No basta que la verdad y las responsabilidades sean públicamente conocidas, aunque ya esto es una forma de restituir a las víctimas su dignidad arrebatada. Es deseable que ellas, verdad y culpa, sean reconocidas por sus agentes. En primer lugar, por sus causantes directos, y en segundo lugar, por todos nosotros, portadores de una responsabilidad general, como he afirmado antes. Este reconocimiento es un paso previo al arrepentimiento, y sólo a través de este último quedan abiertas las puertas al perdón. Pero ese perdón –que, insistamos en ello, no significa la inhibición de la justicia civil– es un acto de plena gratuidad que no puede ser concedido por nadie más que por las víctimas.
El perdón, manifestación de nuestro espíritu que está en el centro de la fe cristiana, posee una densidad de significados difícil de apreciar por alguien distinto de aquel que lo concede. Sin embargo, podríamos decir que tiene la propiedad de liberarnos del pasado, y con él, de un lastre insoportable que amenaza petrificarnos en el sufrimiento. El perdón, por cierto, no puede constituirse en una obligación para quien ha padecido atropellos sin nombre, pero es valioso saber que a través de él nos habilitamos para empezar de nuevo, para hacer del mundo que nos rodea, una vez más, un espacio de libertad.

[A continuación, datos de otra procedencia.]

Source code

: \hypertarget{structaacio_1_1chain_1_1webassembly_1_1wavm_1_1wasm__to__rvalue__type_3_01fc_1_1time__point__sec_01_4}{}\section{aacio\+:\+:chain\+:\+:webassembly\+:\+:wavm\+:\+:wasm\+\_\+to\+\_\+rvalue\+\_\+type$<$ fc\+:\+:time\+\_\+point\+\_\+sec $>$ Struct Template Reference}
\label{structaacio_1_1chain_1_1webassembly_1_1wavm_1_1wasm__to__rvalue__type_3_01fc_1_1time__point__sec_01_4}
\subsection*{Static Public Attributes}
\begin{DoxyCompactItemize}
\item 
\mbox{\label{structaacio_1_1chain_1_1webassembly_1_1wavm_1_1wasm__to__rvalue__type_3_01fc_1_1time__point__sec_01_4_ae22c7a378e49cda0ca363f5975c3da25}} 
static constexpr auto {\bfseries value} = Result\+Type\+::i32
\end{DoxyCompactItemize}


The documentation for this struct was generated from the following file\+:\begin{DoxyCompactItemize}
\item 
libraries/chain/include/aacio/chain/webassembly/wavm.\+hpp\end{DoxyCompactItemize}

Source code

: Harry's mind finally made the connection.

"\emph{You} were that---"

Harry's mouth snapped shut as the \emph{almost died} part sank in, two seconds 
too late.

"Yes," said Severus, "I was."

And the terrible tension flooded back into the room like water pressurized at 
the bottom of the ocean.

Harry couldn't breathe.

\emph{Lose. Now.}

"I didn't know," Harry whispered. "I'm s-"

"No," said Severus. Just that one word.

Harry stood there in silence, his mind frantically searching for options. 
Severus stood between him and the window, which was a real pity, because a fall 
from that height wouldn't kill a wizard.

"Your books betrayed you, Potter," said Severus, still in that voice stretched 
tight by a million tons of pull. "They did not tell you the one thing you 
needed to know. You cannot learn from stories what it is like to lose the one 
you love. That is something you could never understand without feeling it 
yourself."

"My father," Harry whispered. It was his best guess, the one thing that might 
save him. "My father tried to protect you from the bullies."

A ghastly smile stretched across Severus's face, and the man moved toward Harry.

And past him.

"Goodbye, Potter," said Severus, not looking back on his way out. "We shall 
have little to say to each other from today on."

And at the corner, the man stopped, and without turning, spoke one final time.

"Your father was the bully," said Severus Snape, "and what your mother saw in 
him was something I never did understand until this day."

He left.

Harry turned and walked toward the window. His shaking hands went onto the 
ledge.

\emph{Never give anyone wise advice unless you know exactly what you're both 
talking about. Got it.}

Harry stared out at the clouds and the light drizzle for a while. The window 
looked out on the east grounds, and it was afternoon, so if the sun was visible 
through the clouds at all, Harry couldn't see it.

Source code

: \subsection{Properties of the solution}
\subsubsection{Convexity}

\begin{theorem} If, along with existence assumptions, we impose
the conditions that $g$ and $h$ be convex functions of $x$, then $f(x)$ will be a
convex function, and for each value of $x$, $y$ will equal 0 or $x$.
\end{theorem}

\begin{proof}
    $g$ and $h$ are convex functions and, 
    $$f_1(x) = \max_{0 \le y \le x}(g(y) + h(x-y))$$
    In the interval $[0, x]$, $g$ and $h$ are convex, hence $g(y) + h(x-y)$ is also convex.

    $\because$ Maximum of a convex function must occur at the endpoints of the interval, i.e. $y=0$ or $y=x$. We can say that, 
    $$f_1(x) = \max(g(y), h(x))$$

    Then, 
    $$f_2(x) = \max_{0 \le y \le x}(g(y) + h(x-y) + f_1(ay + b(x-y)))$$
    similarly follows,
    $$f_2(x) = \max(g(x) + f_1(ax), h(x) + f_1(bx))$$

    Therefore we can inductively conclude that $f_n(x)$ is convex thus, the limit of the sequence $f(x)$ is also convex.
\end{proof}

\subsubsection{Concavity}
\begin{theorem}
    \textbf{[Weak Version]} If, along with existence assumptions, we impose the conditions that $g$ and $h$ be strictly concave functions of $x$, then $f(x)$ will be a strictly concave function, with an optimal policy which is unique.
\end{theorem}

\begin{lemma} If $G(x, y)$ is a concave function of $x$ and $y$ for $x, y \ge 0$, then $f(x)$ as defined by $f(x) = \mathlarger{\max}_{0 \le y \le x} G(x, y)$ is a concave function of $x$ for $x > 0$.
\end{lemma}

Conocimiento, reconocimiento, arrepentimiento y perdón forman, pues, eslabones de un ineludible proceso de restauración de nuestro tejido moral. Cada uno de ellos nos acerca más a la reconciliación, una meta que está en el origen y en el fin de nuestro cometido como Comisión de la Verdad. La reconciliación ha de ser a la vez un punto de llegada y una estación de partida para nuestra Nación. Debe ser un punto de llegada, porque solamente si las verdades que expondremos se ponen al servicio de un nuevo entendimiento, de un diálogo más puro y franco entre los peruanos, tendrá sentido y estará justificada esta inmersión en recuerdos insufribles, esta renovación del dolor pasado que solicitaremos hacer a un número considerable de nuestros compatriotas. Ha de ser también un punto de inicio, puesto que será a partir de esa reconciliación genuina –es decir, sustentada en un acto de valentía cívica como es el examen que proponemos– que se hará más robusta nuestra fe en la creación de una democracia que no sea un mero cascarón de formalidades, sino el espacio común en que nos reunamos todos los peruanos reconocidos plenamente en nuestra condición de seres humanos y ciudadanos plenos, sujetos libres llamados a responder la alta invocación que nos dirige la trascendencia.
La reconciliación, más que anclada en el pasado, nos abre al presente y orienta al futuro. Comparte, en ese sentido, con el perdón la posibilidad de “iniciar algo nuevo”. Está ligada a la dimensión impredecible de la “promesa”, esencial tanto a la acción política como a nuestra esperanza escatológica. Desde el punto de vista político, sólo la reconciliación podrá restablecer nuestra confianza en la viabilidad de nuestro país y la inteligibilidad del discurso sobre la “identidad nacional”, no como esencia previa e inmutable, sino como telos de nuestra praxis histórica. Desde el punto de vista escatológico, sólo la reconciliación con nosotros mismos y con los otros nos permitirá enfrentar con esperanza la promesa de la redención del pecado por parte de Cristo, y del cumplimiento del reino bajo una “nueva creación” al fin de los tiempos.